The officials said that even as thousands of Islamic State group followers around the world share public communications on Twitter, some are exploiting social media platforms that allow them to shield their messages from law enforcement.
“There are 200-plus social media companies. Some of these companies build their business model around end-to-end encryption,” said Michael Steinbach, head of the FBI’s counterterrorism division. “There is no ability currently for us to see that” communication, he said.
Asked later in the hearing if he thought the technology companies were being unhelpful, Mr. Steinbach replied, “The companies have built a product that doesn’t allow them to help.”
He said he was concerned that evolving technologies were outpacing laws that allow law enforcement to intercept communications by suspects.
Through that online propaganda and covert communication, the Islamic State “has essentially created a terror franchise,” said Rep.

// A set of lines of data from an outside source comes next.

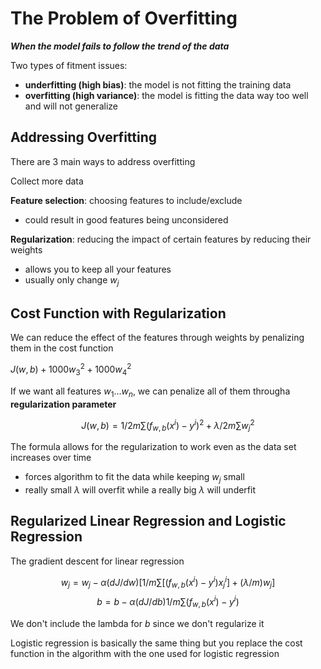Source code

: # The Problem of Overfitting

**_When the model fails to follow the trend of the data_**

Two types of fitment issues:

- **underfitting (high bias)**: the model is not fitting the training data
- **overfitting (high variance)**: the model is fitting the data way too well and will not generalize

## Addressing Overfitting

There are 3 main ways to address overfitting

Collect more data

**Feature selection**: choosing features to include/exclude

- could result in good features being unconsidered

**Regularization**: reducing the impact of certain features by reducing their weights

- allows you to keep all your features
- usually only change $w_j$

## Cost Function with Regularization

We can reduce the effect of the features through weights by penalizing them in the cost function

$J(w,b) + 1000w_3^2 + 1000w_4^2$

If we want all features $w_1 ... w_n$, we can penalize all of them througha **regularization parameter**

$$J(w,b) = 1/2m \sum (f_{w,b}(x^i) - y^i)^2 + \lambda/2m \sum w_j^2$$

The formula allows for the regularization to work even as the data set increases over time

- forces algorithm to fit the data while keeping $w_j$ small
- really small $\lambda$ will overfit while a really big $\lambda$ will underfit

## Regularized Linear Regression and Logistic Regression

The gradient descent for linear regression

$$w_j = w_j - \alpha (dJ/dw)[1/m \sum[(f_{w,b}(x^i) - y^i)x_j^i] + (\lambda/m)w_j]$$
$$b = b -\alpha (dJ/db) 1/m \sum (f_{w,b}(x^i) - y^i) $$

We don't include the lambda for $b$ since we don't regularize it

Logistic regression is basically the same thing but you replace the cost function in the algorithm with the one used for logistic regression
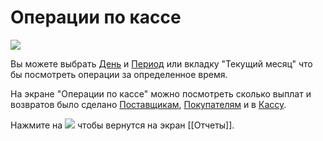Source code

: # Операции по кассе
![](https://github.com/smpb05/DSS-Retail/blob/project-screenshots/%D0%BE%D0%BF%D0%B5%D1%80%D0%B0%D1%86%D0%B8%D0%B8%20%D0%BF%D0%BE%20%D0%BA%D0%B0%D1%81%D1%81%D0%B5.png)

Вы можете выбрать [День](https://github.com/smpb05/DSS-Retail/wiki/%D0%92%D1%8B%D0%B1%D1%80%D0%B0%D1%82%D1%8C-%D0%B4%D0%B5%D0%BD%D1%8C) и [Период](https://github.com/smpb05/DSS-Retail/wiki/%D0%92%D1%8B%D0%B1%D1%80%D0%B0%D1%82%D1%8C-%D0%BF%D0%B5%D1%80%D0%B8%D0%BE%D0%B4) или вкладку "Текущий месяц" что бы посмотреть операции за определенное время.

На экране "Операции по кассе" можно посмотреть сколько выплат и возвратов было сделано [Поставщикам](https://github.com/smpb05/DSS-Retail/wiki/%D0%92%D1%8B%D0%BF%D0%BB%D0%B0%D1%82%D1%8B-%D0%B8%D0%BB%D0%B8-%D0%B2%D0%BE%D0%B7%D0%B2%D1%80%D0%B0%D1%82-%D0%BE%D1%82-%D0%BF%D0%BE%D1%81%D1%82%D0%B0%D0%B2%D1%89%D0%B8%D0%BA%D0%BE%D0%B2), [Покупателям](https://github.com/smpb05/DSS-Retail/wiki/%D0%9E%D0%BF%D0%BB%D0%B0%D1%82%D1%8B-%D0%B8%D0%BB%D0%B8-%D0%B2%D0%BE%D0%B7%D0%B2%D1%80%D0%B0%D1%82-%D0%BF%D0%BE%D0%BA%D1%83%D0%BF%D0%B0%D1%82%D0%B5%D0%BB%D1%8E) и в [Кассу](https://github.com/smpb05/DSS-Retail/wiki/%D0%9F%D0%BE%D0%BF%D0%BE%D0%BB%D0%BD%D0%B5%D0%BD%D0%B8%D0%B5-%D0%B8-%D0%B8%D0%B7%D1%8A%D1%8F%D1%82%D0%B8%D0%B5-%D0%B8%D0%B7-%D0%BA%D0%B0%D1%81%D1%81%D1%8B).

Нажмите на ![](https://github.com/smpb05/DSS-Retail/blob/project-screenshots/%D0%BA%D0%BD%D0%BE%D0%BF%D0%BA%D0%B0%20%D0%BD%D0%B0%D0%B7%D0%B0%D0%B41.png) чтобы вернутся на экран [[Отчеты]].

John Ratcliffe, Texas Republican.
This year, the Islamic State has published more than 1,700 pieces of terrorist propaganda, which includes videos, pictorial reports and magazines, said National Counterterrorism Center Deputy Director John Mulligan said.
Some of that propaganda has motivated numerous individuals to join the Islamic State’s battle to gain control of Iraq and Syria. To date, at least 3,700 Westerners have traveled — or attempted to travel — to that battlefield to support the terrorist group and more than 180 of those Westerners have been U.S. citizens, said Francis Taylor, under secretary of the Department of Homeland Security’s Office of Intelligence and Analysis.
The FBI has this year arrested a spattering of Islamic State supporters who were plotting large-scale attacks on military facilities that sometimes included taking hostages and using a car bomb to kill a large number of officers.
• This story is based in part on wire service dispatches.